En outre, c’est en vain que le médecin de recours fait valoir la reprise du travail par M. [M] au 1er février 2018 alors que selon lui 'toute myocardiopathie invalidante interdit la reprise de la conduite poids lourds', étant relevé que le caractère invalidant de la pathologie n’a jamais été relevé dans les différents avis médicaux produits.
Enfin, les juges apprécient souverainement la valeur et la portée des éléments de preuve produits aux débats et des rapports d’expertise.
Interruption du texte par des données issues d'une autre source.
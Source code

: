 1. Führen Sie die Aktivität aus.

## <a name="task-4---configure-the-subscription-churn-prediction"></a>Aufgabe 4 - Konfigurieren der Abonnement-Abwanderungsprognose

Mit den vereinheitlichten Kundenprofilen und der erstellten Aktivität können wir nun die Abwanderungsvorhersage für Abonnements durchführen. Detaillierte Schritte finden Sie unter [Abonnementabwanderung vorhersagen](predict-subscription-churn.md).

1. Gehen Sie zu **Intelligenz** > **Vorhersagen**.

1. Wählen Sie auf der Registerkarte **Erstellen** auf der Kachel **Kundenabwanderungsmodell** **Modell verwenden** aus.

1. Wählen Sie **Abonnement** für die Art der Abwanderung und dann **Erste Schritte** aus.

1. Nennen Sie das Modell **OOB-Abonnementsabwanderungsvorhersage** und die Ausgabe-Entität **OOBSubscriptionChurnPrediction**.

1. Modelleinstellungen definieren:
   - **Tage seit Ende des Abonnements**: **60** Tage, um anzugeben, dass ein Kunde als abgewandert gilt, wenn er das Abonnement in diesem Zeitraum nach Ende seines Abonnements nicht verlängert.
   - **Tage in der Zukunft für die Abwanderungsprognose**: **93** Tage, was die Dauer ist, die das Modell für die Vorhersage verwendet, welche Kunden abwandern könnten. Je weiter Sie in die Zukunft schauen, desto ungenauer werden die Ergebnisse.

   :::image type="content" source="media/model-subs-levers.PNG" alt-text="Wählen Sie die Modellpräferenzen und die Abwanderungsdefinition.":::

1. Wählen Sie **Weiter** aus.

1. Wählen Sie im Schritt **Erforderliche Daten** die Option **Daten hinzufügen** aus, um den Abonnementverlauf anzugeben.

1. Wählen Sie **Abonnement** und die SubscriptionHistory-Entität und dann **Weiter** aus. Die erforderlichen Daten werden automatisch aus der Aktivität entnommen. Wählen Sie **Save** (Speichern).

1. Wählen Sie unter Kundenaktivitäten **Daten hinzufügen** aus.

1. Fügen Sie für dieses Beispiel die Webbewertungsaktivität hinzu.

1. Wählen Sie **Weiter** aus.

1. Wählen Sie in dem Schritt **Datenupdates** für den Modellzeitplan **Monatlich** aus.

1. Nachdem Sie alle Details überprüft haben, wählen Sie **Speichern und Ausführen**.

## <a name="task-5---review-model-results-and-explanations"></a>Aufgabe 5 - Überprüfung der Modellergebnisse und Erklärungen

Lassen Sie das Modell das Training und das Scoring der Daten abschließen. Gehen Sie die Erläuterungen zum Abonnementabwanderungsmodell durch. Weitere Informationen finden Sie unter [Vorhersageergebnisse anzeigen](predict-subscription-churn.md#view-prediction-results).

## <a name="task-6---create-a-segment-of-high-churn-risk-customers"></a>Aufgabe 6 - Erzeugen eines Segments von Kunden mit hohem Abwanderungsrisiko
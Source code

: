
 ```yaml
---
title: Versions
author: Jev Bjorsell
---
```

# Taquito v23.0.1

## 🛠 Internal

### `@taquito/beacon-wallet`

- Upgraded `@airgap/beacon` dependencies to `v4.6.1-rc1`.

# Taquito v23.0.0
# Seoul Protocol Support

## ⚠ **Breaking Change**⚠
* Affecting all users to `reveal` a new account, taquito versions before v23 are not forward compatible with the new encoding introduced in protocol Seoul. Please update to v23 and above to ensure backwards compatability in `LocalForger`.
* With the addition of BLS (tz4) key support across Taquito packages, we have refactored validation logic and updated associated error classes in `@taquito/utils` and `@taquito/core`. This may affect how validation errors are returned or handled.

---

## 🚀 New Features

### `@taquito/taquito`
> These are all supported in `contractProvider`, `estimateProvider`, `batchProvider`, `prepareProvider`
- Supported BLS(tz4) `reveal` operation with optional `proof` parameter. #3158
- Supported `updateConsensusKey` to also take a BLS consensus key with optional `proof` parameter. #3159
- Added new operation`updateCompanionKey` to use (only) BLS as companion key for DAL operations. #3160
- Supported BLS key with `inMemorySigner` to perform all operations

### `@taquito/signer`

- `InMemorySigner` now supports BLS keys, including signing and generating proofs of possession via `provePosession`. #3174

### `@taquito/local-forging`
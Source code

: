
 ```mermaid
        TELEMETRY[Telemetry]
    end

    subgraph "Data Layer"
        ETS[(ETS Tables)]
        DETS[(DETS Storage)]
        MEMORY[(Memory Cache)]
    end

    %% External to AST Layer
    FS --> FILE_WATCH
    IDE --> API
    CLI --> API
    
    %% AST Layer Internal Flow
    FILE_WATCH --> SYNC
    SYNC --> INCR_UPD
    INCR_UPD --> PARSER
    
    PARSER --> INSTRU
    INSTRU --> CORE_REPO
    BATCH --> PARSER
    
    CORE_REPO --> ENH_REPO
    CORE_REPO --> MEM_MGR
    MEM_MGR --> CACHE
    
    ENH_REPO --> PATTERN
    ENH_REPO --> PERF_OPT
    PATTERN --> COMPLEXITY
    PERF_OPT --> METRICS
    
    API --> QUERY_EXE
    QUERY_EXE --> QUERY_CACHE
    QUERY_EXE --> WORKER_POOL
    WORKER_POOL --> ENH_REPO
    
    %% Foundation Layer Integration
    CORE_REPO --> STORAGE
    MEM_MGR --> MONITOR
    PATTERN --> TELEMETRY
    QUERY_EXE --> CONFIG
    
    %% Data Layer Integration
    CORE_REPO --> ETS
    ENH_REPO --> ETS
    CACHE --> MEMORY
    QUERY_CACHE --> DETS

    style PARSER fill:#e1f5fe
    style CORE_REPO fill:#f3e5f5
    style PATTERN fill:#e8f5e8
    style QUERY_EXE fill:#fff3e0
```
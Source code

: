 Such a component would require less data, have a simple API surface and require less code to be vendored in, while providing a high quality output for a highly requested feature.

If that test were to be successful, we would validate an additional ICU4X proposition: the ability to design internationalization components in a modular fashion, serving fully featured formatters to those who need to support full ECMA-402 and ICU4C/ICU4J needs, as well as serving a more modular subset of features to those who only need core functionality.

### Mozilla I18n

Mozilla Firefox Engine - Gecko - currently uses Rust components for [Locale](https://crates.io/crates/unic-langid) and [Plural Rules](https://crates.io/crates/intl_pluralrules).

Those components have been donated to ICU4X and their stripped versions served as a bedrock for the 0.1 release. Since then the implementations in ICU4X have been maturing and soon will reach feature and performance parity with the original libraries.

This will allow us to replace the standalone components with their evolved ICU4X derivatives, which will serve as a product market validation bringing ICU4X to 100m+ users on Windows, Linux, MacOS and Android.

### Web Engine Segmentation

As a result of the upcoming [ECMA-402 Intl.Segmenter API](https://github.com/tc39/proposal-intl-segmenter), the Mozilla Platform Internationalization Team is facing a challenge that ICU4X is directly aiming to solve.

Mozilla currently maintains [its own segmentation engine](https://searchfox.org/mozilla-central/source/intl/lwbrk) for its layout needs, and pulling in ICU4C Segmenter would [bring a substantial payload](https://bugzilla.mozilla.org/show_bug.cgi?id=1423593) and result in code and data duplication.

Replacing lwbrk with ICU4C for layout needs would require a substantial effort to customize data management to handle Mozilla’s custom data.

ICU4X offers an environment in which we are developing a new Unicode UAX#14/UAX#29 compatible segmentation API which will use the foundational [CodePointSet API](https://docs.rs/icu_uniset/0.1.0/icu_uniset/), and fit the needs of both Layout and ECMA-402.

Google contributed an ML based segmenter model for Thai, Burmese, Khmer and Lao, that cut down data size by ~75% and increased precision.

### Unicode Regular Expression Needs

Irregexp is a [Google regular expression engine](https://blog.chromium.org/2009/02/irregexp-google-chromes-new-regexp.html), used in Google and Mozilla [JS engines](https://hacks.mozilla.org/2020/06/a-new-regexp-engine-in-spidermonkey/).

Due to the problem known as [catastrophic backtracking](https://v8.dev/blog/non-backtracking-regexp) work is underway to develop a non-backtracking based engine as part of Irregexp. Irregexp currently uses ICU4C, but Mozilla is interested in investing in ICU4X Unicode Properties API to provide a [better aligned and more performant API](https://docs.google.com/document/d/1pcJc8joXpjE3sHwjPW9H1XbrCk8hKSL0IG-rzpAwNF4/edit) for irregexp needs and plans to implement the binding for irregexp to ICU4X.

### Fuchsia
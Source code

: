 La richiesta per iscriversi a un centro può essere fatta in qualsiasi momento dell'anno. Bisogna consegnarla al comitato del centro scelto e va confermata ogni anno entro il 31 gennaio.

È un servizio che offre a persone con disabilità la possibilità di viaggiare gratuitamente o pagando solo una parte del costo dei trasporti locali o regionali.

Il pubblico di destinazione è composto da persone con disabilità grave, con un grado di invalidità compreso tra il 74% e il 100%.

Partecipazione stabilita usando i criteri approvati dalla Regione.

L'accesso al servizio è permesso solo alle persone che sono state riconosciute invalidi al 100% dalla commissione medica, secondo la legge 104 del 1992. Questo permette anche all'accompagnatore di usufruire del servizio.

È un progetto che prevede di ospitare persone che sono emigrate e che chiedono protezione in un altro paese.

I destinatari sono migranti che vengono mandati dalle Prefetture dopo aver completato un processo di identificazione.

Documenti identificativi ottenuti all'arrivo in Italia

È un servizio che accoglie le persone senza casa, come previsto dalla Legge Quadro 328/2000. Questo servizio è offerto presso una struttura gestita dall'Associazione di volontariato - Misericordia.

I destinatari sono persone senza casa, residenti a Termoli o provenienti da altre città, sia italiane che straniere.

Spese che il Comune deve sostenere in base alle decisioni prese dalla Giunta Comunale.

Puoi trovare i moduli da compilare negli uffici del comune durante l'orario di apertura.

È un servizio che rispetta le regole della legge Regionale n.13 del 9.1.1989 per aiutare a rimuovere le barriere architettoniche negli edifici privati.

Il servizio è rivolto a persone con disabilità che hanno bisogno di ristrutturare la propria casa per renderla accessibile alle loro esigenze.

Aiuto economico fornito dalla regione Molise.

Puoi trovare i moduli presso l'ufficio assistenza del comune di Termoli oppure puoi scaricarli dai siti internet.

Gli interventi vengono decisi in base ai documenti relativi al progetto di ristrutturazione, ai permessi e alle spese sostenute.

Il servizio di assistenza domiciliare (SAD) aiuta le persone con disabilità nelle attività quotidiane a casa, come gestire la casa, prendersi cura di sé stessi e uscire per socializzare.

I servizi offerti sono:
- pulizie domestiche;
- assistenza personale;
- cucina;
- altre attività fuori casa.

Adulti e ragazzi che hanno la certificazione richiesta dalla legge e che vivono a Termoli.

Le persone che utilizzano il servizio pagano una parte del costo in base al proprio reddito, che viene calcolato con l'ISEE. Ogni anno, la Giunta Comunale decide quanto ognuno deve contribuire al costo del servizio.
Dès lors il ne peut être reproché aux juges de première instance de ne pas avoir suivi l’avis du médecin consultant ayant réalisé une consultation sur pièces à l’audience.
Plus généralement, les observations du docteur [P], lequel ne retient qu’une partie des constatations du médecin-conseil et n’a pas effectué d’examen clinique de M. [M], ne viennent pas utilement contredire l’avis du médecin conseil, qui a pu pratiquer un examen physique et prendre connaissance de l’intégralité du dossier médical de l’assuré, sur la base duquel le taux d’IPP a été fixé à 20 % correspondant au minimum préconisé par le barème (20 à 30 %) pour des séquelles d’infarctus ou troubles du rythme.
Au regard de l’ensemble des pièces produites, qui sont suffisantes pour trancher le litige soumis à la cour, il n’y a pas lieu de faire droit à la demande d’expertise sollicitée dès lors qu’il résulte de la combinaison des articles 10, 143 et 146 du code de procédure civile que les juges du fond apprécient souverainement l’opportunité d’ordonner les mesures d’instruction demandées.
Le fait de laisser ainsi au juge une simple faculté, sans qu’il ne soit contraint d’y donner une suite favorable, ne constitue pas en soi une violation des principes du procès équitable, tels qu’issus de la Convention européenne de sauvegarde des droits de l’homme et des libertés fondamentales, ou du principe du contradictoire.
Dès lors, il y a lieu, par voie de confirmation du jugement, de déclarer opposable à l’employeur le taux d’IPP de 20 %.
Les dépens de la présente procédure seront laissés à la charge de la société qui succombe à l’instance.
PAR CES MOTIFS :
La COUR, statuant publiquement par arrêt contradictoire mis à disposition au greffe,
Ecarte des débats la pièce communiquée (nouvel avis du médecin de recours, le docteur [T]) la veille de l’audience par la société [4] à la [6],
Déclare opposable à la société [4] la décision attributive de rente en date du 25 juin 2018 ;
Confirme le jugement dans toutes ses dispositions,
Y ajoutant :
Condamne la société [4] aux dépens d’appel.